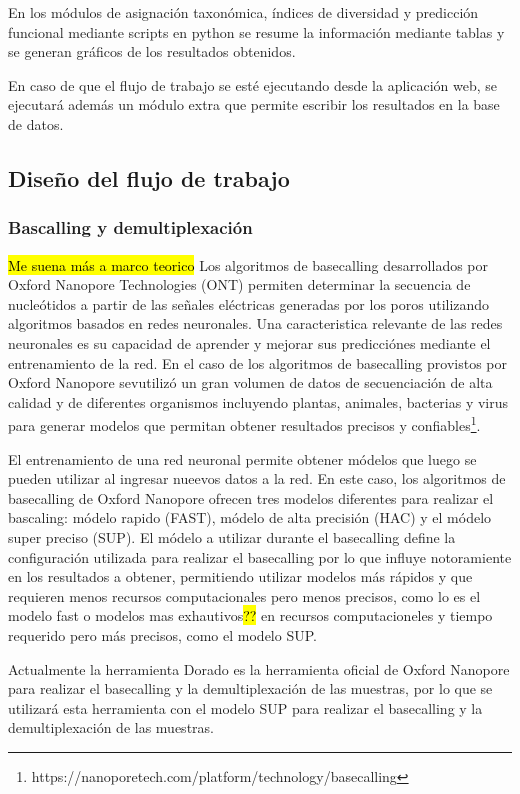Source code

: En los módulos de asignación taxonómica, índices de diversidad y predicción funcional mediante scripts en python se resume la información mediante tablas y se generan gráficos de los resultados obtenidos.

En caso de que el flujo de trabajo se esté ejecutando desde la aplicación web, se ejecutará además un módulo extra que permite escribir los resultados en la base de datos.

\subsection{Diseño del flujo de trabajo}
\subsubsection{Bascalling y demultiplexación}
\hl{Me suena más a marco teorico}
Los algoritmos de basecalling desarrollados por Oxford Nanopore Technologies (ONT) permiten determinar la secuencia de nucleótidos a partir de las señales eléctricas generadas por los poros utilizando algoritmos basados en redes neuronales.
Una caracteristica relevante de las redes neuronales es su capacidad de aprender y mejorar sus predicciónes mediante el entrenamiento de la red.
En el caso de los algoritmos de basecalling provistos por Oxford Nanopore sevutilizó un gran volumen de datos de secuenciación de alta calidad y de diferentes organismos incluyendo plantas, animales, bacterias y virus para generar modelos que permitan obtener resultados precisos y confiables\footnote{https://nanoporetech.com/platform/technology/basecalling}.


El entrenamiento de una red neuronal permite obtener módelos que luego se pueden utilizar al ingresar nueevos datos a la red.
En este caso, los algoritmos de basecalling de Oxford Nanopore ofrecen tres modelos diferentes para realizar el bascaling: módelo rapido (FAST), módelo de alta precisión (HAC) y el módelo super preciso (SUP).
El módelo a utilizar durante el basecalling define la configuración utilizada para realizar el basecalling por lo que influye notoramiente en los resultados a obtener, permitiendo utilizar modelos más rápidos y que requieren menos recursos computacionales pero menos precisos, como lo es el modelo fast o modelos mas exhautivos\hl{??} en recursos computacioneles y tiempo requerido pero más precisos, como el modelo SUP.


Actualmente la herramienta Dorado es la herramienta oficial de Oxford Nanopore para realizar el basecalling y la demultiplexación de las muestras, por lo que se utilizará esta herramienta con el modelo SUP para realizar el basecalling y la demultiplexación de las muestras.
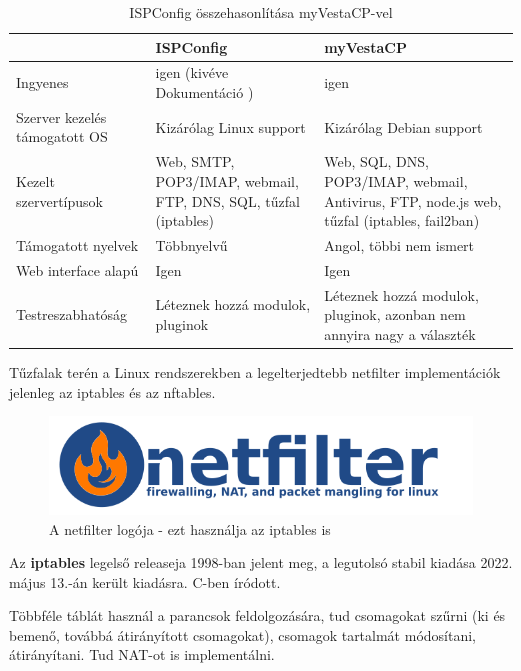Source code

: \begin{table}[h]
\centering
\caption{ISPConfig \cite{ispconfig2} összehasonlítása myVestaCP-vel \cite{myvestacp}}
\label{tab:ispconfig_vs_myvestacp}
\begin{tabularx}{\linewidth}{l|L|L}
 & ISPConfig & myVestaCP \\
\hline
Ingyenes & igen (kivéve Dokumentáció \cite{ispconfig_doc}) & igen \\
\hline
Szerver kezelés támogatott OS & Kizárólag Linux support & Kizárólag Debian support \\
\hline
Kezelt szervertípusok & Web, SMTP, POP3/IMAP, webmail, FTP, DNS, SQL, tűzfal (iptables) & Web, SQL, DNS, POP3/IMAP, webmail, Antivirus, FTP, node.js web, tűzfal (iptables, fail2ban) \cite{vestacpdocs} \\
\hline
Támogatott nyelvek & Többnyelvű & Angol, többi nem ismert \\
\hline
Web interface alapú & Igen & Igen \\
\hline
Testreszabhatóság & Léteznek hozzá modulok, pluginok & Léteznek hozzá modulok, pluginok, azonban nem annyira nagy a választék \\
\end{tabularx}
\end{table}

Tűzfalak terén a Linux rendszerekben a legelterjedtebb netfilter implementációk jelenleg az iptables és az nftables. 

\begin{figure}[h]
\centering
\includegraphics[scale=0.5]{images/netfilter-logo3.png}
\caption{A netfilter logója - ezt használja az iptables is}
\end{figure}

Az \textbf{iptables} legelső releaseja 1998-ban jelent meg, a legutolsó stabil kiadása 2022. május 13.-án került kiadásra. C-ben íródott. \cite{iptables}

Többféle táblát használ a parancsok feldolgozására, tud csomagokat szűrni (ki és bemenő, továbbá átirányított csomagokat), csomagok tartalmát módosítani, átirányítani. Tud NAT-ot is implementálni. \cite{iptables_man}

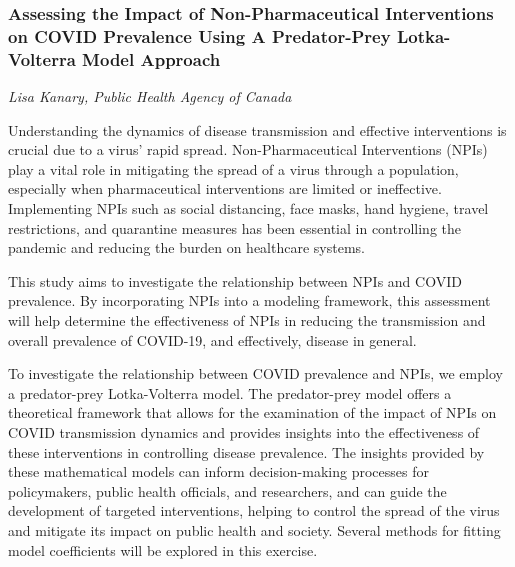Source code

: \subsubsection*{Assessing the Impact of Non-Pharmaceutical Interventions on COVID Prevalence Using A Predator-Prey Lotka-Volterra Model Approach}
\textit{Lisa Kanary, Public Health Agency of Canada}

Understanding the dynamics of disease transmission and effective
interventions is crucial due to a virus' rapid
spread. Non-Pharmaceutical Interventions (NPIs) play a vital role in
mitigating the spread of a virus through a population, especially when
pharmaceutical interventions are limited or ineffective.  Implementing
NPIs such as social distancing, face masks, hand hygiene, travel
restrictions, and quarantine measures has been essential in
controlling the pandemic and reducing the burden on healthcare
systems.

This study aims to investigate the relationship between NPIs and COVID
prevalence. By incorporating NPIs into a modeling framework, this
assessment will help determine the effectiveness of NPIs in reducing
the transmission and overall prevalence of COVID-19, and effectively,
disease in general.

To investigate the relationship between COVID prevalence and NPIs, we
employ a predator-prey Lotka-Volterra model. The predator-prey model
offers a theoretical framework that allows for the examination of the
impact of NPIs on COVID transmission dynamics and provides insights
into the effectiveness of these interventions in controlling disease
prevalence. The insights provided by these mathematical models can
inform decision-making processes for policymakers, public health
officials, and researchers, and can guide the development of targeted
interventions, helping to control the spread of the virus and mitigate
its impact on public health and society. Several methods for fitting
model coefficients will be explored in this exercise.

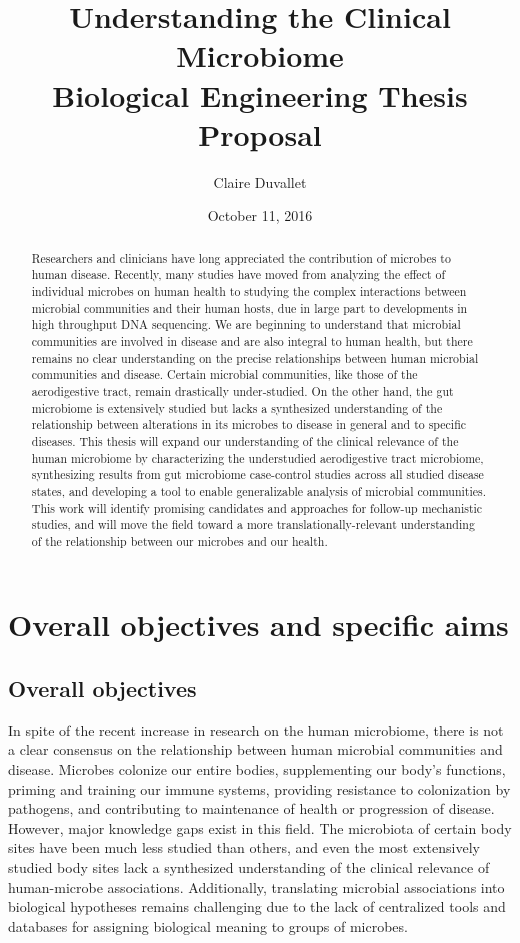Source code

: \documentclass[12pt]{article}
\title{Understanding the Clinical Microbiome \\ Biological Engineering Thesis Proposal}
\author{Claire Duvallet}
\date{October 11, 2016}
\begin{document}
\maketitle
\newpage
\tableofcontents

\begin{abstract}
Researchers and clinicians have long appreciated the contribution of microbes
to human disease. Recently, many studies have moved from analyzing the effect of
individual microbes on human health to studying the complex interactions between
microbial communities and their human hosts, due in large part to developments
in high throughput DNA sequencing. We are beginning to understand
that microbial communities are involved in disease and are also
integral to human health,
but there remains no clear understanding on the precise relationships between human 
microbial communities and disease. Certain microbial communities, like those
of the aerodigestive tract, remain drastically under-studied. On the other hand,
the gut microbiome is extensively studied but lacks
a synthesized understanding of the relationship between alterations in its
microbes to disease in general and to specific diseases.
This thesis will expand our understanding of the clinical relevance
of the human microbiome by characterizing the 
understudied aerodigestive tract microbiome,
synthesizing results from gut microbiome case-control studies across
all studied disease states, and developing a tool to enable generalizable analysis
of microbial communities. This work will identify promising candidates and approaches
for follow-up mechanistic studies, and will move the field toward a more
translationally-relevant understanding of the relationship between our microbes
and our health.



\end{abstract}
\newpage

\section{Overall objectives and specific aims}
\subsection{Overall objectives}
In spite of the recent increase in research on the human 
microbiome, there is not a clear consensus on the relationship between 
human microbial communities and disease. Microbes colonize our entire bodies,
supplementing our body's functions, priming and training our immune 
systems, providing resistance to colonization 
by pathogens, and contributing to maintenance of health or progression of disease. 
However, major knowledge gaps exist in this field. 
The microbiota of certain body sites have been much less studied than others, and 
even the most extensively studied body sites lack a 
synthesized understanding of the clinical relevance of human-microbe associations. 
Additionally, translating microbial associations into biological hypotheses
remains challenging due to the lack of centralized tools and databases
for assigning biological meaning to groups of microbes.
\end{document}
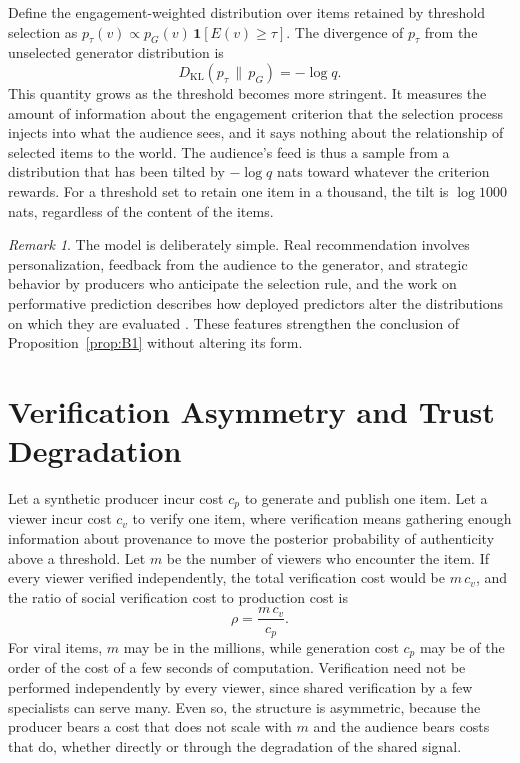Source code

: \documentclass[12pt]{article}
\theoremstyle{plain}
\theoremstyle{definition}
\theoremstyle{remark}
\newtheorem{remark}{Remark}
\begin{document}
Define the engagement-weighted distribution over items retained by threshold selection as $p_\tau(v) \propto p_G(v)\,\mathbf 1[E(v) \ge \tau]$. The divergence of $p_\tau$ from the unselected generator distribution is
\[
D_{\mathrm{KL}}(p_\tau \,\|\, p_G) = -\log q.
\]
This quantity grows as the threshold becomes more stringent. It measures the amount of information about the engagement criterion that the selection process injects into what the audience sees, and it says nothing about the relationship of selected items to the world. The audience's feed is thus a sample from a distribution that has been tilted by $-\log q$ nats toward whatever the criterion rewards. For a threshold set to retain one item in a thousand, the tilt is $\log 1000$ nats, regardless of the content of the items.

\begin{remark}
The model is deliberately simple. Real recommendation involves personalization, feedback from the audience to the generator, and strategic behavior by producers who anticipate the selection rule, and the work on performative prediction describes how deployed predictors alter the distributions on which they are evaluated \cite{perdomo2020}. These features strengthen the conclusion of Proposition~\ref{prop:B1} without altering its form.
\end{remark}

\section{Verification Asymmetry and Trust Degradation}

Let a synthetic producer incur cost $c_p$ to generate and publish one item. Let a viewer incur cost $c_v$ to verify one item, where verification means gathering enough information about provenance to move the posterior probability of authenticity above a threshold. Let $m$ be the number of viewers who encounter the item. If every viewer verified independently, the total verification cost would be $m\,c_v$, and the ratio of social verification cost to production cost is
\[
\rho = \frac{m\, c_v}{c_p}.
\]
For viral items, $m$ may be in the millions, while generation cost $c_p$ may be of the order of the cost of a few seconds of computation. Verification need not be performed independently by every viewer, since shared verification by a few specialists can serve many. Even so, the structure is asymmetric, because the producer bears a cost that does not scale with $m$ and the audience bears costs that do, whether directly or through the degradation of the shared signal.
\end{document}
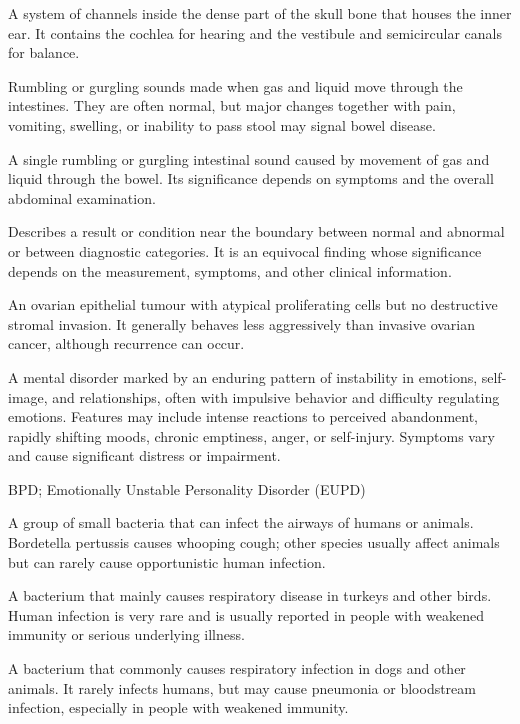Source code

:  A system of channels inside the dense part of the skull bone that houses the inner ear. It contains the cochlea for hearing and the vestibule and semicircular canals for balance.

 Rumbling or gurgling sounds made when gas and liquid move through the intestines. They are often normal, but major changes together with pain, vomiting, swelling, or inability to pass stool may signal bowel disease.

 A single rumbling or gurgling intestinal sound caused by movement of gas and liquid through the bowel. Its significance depends on symptoms and the overall abdominal examination.

 Describes a result or condition near the boundary between
normal and abnormal or between diagnostic categories. It is an equivocal
finding whose significance depends on the measurement, symptoms, and other
clinical information.

 An ovarian epithelial tumour with atypical
proliferating cells but no destructive stromal invasion. It generally behaves
less aggressively than invasive ovarian cancer, although recurrence can occur.

 A mental disorder marked by an enduring pattern of instability in emotions, self-image, and relationships, often with impulsive behavior and difficulty regulating emotions.
Features may include intense reactions to perceived abandonment, rapidly shifting
moods, chronic emptiness, anger, or self-injury. Symptoms vary and cause
significant distress or impairment.

\synonyms
BPD; Emotionally Unstable Personality Disorder (EUPD)

 A group of small bacteria that can infect the airways of humans or animals. Bordetella pertussis causes whooping cough; other species usually affect animals but can rarely cause opportunistic human infection.

 A bacterium that mainly causes respiratory disease in turkeys and other birds. Human infection is very rare and is usually reported in people with weakened immunity or serious underlying illness.

 A bacterium that commonly causes respiratory infection in dogs and other animals. It rarely infects humans, but may cause pneumonia or bloodstream infection, especially in people with weakened immunity.

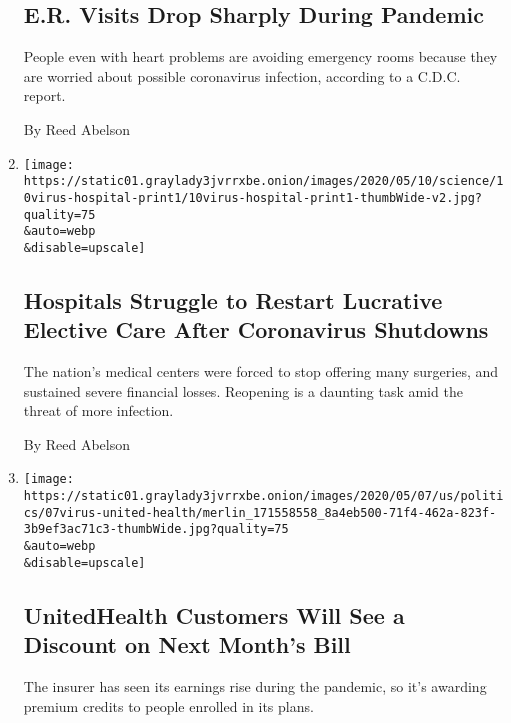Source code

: \begin{enumerate}
  \hypertarget{er-visits-drop-sharply-during-pandemic}{%
  \subsection{E.R. Visits Drop Sharply During
  Pandemic}\label{er-visits-drop-sharply-during-pandemic}}

  People even with heart problems are avoiding emergency rooms because
  they are worried about possible coronavirus infection, according to a
  C.D.C. report.

  By Reed Abelson
\item
  \href{/2020/05/09/health/hospitals-coronavirus-reopening.html}{}

  \texttt{[image: https://static01.graylady3jvrrxbe.onion/images/2020/05/10/science/10virus-hospital-print1/10virus-hospital-print1-thumbWide-v2.jpg?quality=75\\\&auto=webp\\\&disable=upscale]}

  \hypertarget{hospitals-struggle-to-restart-lucrative-elective-care-after-coronavirus-shutdowns}{%
  \subsection{Hospitals Struggle to Restart Lucrative Elective Care
  After Coronavirus
  Shutdowns}\label{hospitals-struggle-to-restart-lucrative-elective-care-after-coronavirus-shutdowns}}

  The nation's medical centers were forced to stop offering many
  surgeries, and sustained severe financial losses. Reopening is a
  daunting task amid the threat of more infection.

  By Reed Abelson
\item
  \href{/2020/05/07/health/unitedhealth-coronavirus.html}{}

  \texttt{[image: https://static01.graylady3jvrrxbe.onion/images/2020/05/07/us/politics/07virus-united-health/merlin\_171558558\_8a4eb500-71f4-462a-823f-3b9ef3ac71c3-thumbWide.jpg?quality=75\\\&auto=webp\\\&disable=upscale]}

  \hypertarget{unitedhealth-customers-will-see-a-discount-on-next-months-bill}{%
  \subsection{UnitedHealth Customers Will See a Discount on Next Month's
  Bill}\label{unitedhealth-customers-will-see-a-discount-on-next-months-bill}}

  The insurer has seen its earnings rise during the pandemic, so it's
  awarding premium credits to people enrolled in its plans.


\end{enumerate}
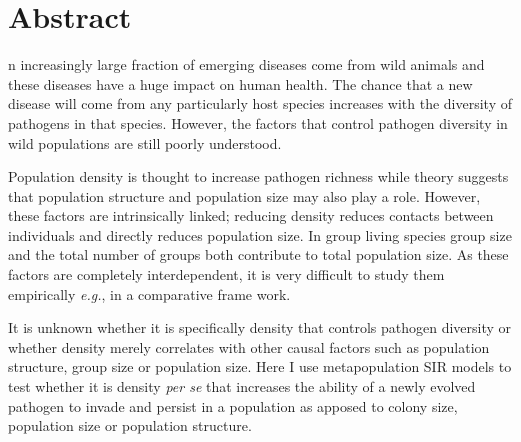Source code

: 










\section{Abstract}

n increasingly large fraction of emerging diseases come from wild animals and these diseases have a huge impact on human health.
The chance that a new disease will come from any particularly host species increases with the diversity of pathogens in that species.
However, the factors that control pathogen diversity in wild populations are still poorly understood.



Population density is thought to increase pathogen richness while theory suggests that population structure and population size may also play a role.
However, these factors are intrinsically linked; reducing density reduces contacts between individuals and directly reduces population size.
In group living species group size and the total number of groups both contribute to total population size. 
As these factors are completely interdependent, it is very difficult to study them empirically \emph{e.g.}, in a comparative frame work.



It is unknown whether it is specifically density that controls pathogen diversity or whether density merely correlates with other causal factors such as population structure, group size or population size.
Here I use metapopulation SIR models to test whether it is density \emph{per se} that increases the ability of a newly evolved pathogen to invade and persist in a population as apposed to colony size, population size or population structure.


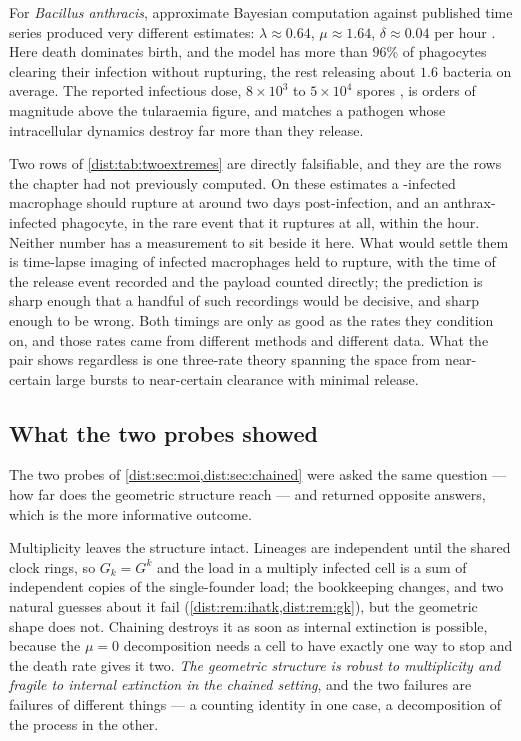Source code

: For \textit{Bacillus anthracis}, approximate Bayesian computation against
published time series produced very different estimates:
$\lambda\approx0.64$, $\mu\approx1.64$, $\delta\approx0.04$ per hour
\cite{williams2021anthrax}. Here death dominates birth, and the model has more
than $96\%$ of phagocytes clearing their infection without rupturing, the rest
releasing about $1.6$ bacteria on average. The reported infectious dose,
$8\times10^3$ to $5\times10^4$ spores \cite{williams2021anthrax}, is orders of
magnitude above the tularaemia figure, and matches a pathogen whose
intracellular dynamics destroy far more than they release.

Two rows of \cref{dist:tab:twoextremes} are directly falsifiable, and they are
the rows the chapter had not previously computed. On these estimates a
\ft{}-infected macrophage should rupture at around two days post-infection,
and an anthrax-infected phagocyte, in the rare event that it ruptures at all,
within the hour. Neither number has a measurement to sit beside it here. What
would settle them is time-lapse imaging of infected macrophages held to
rupture, with the time of the release event recorded and the payload counted
directly; the prediction is sharp enough that a handful of such recordings
would be decisive, and sharp enough to be wrong.
Both timings are only as good as the rates they condition on, and those rates
came from different methods and different data. What the pair shows regardless
is one three-rate theory spanning the space from near-certain large bursts to
near-certain clearance with minimal release.

\subsection{What the two probes showed}
\label{dist:sec:probes}

The two probes of \cref{dist:sec:moi,dist:sec:chained} were asked the same
question --- how far does the geometric structure reach --- and returned
opposite answers, which is the more informative outcome.

Multiplicity leaves the structure intact. Lineages are independent until the
shared clock rings, so $G_k=G^k$ and the load in a multiply infected cell is a
sum of independent copies of the single-founder load; the bookkeeping changes,
and two natural guesses about it fail
(\cref{dist:rem:ihatk,dist:rem:gk}), but the geometric shape does not.
Chaining destroys it as soon as internal extinction is possible, because the
$\mu=0$ decomposition needs a cell to have exactly one way to stop and the
death rate gives it two. \emph{The geometric structure is robust to
multiplicity and fragile to internal extinction in the chained setting}, and
the two failures are failures of different things --- a
counting identity in one case, a decomposition of the process in the other.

================

Task directions
Everything above from the line containing "As these factors" down to the line containing "It is unknown" should be copied exactly, both end lines included, and nothing else.

Task answer
As these factors are completely interdependent, it is very difficult to study them empirically \emph{e.g.}, in a comparative frame work.



It is unknown whether it is specifically density that controls pathogen diversity or whether density merely correlates with other causal factors such as population structure, group size or population size.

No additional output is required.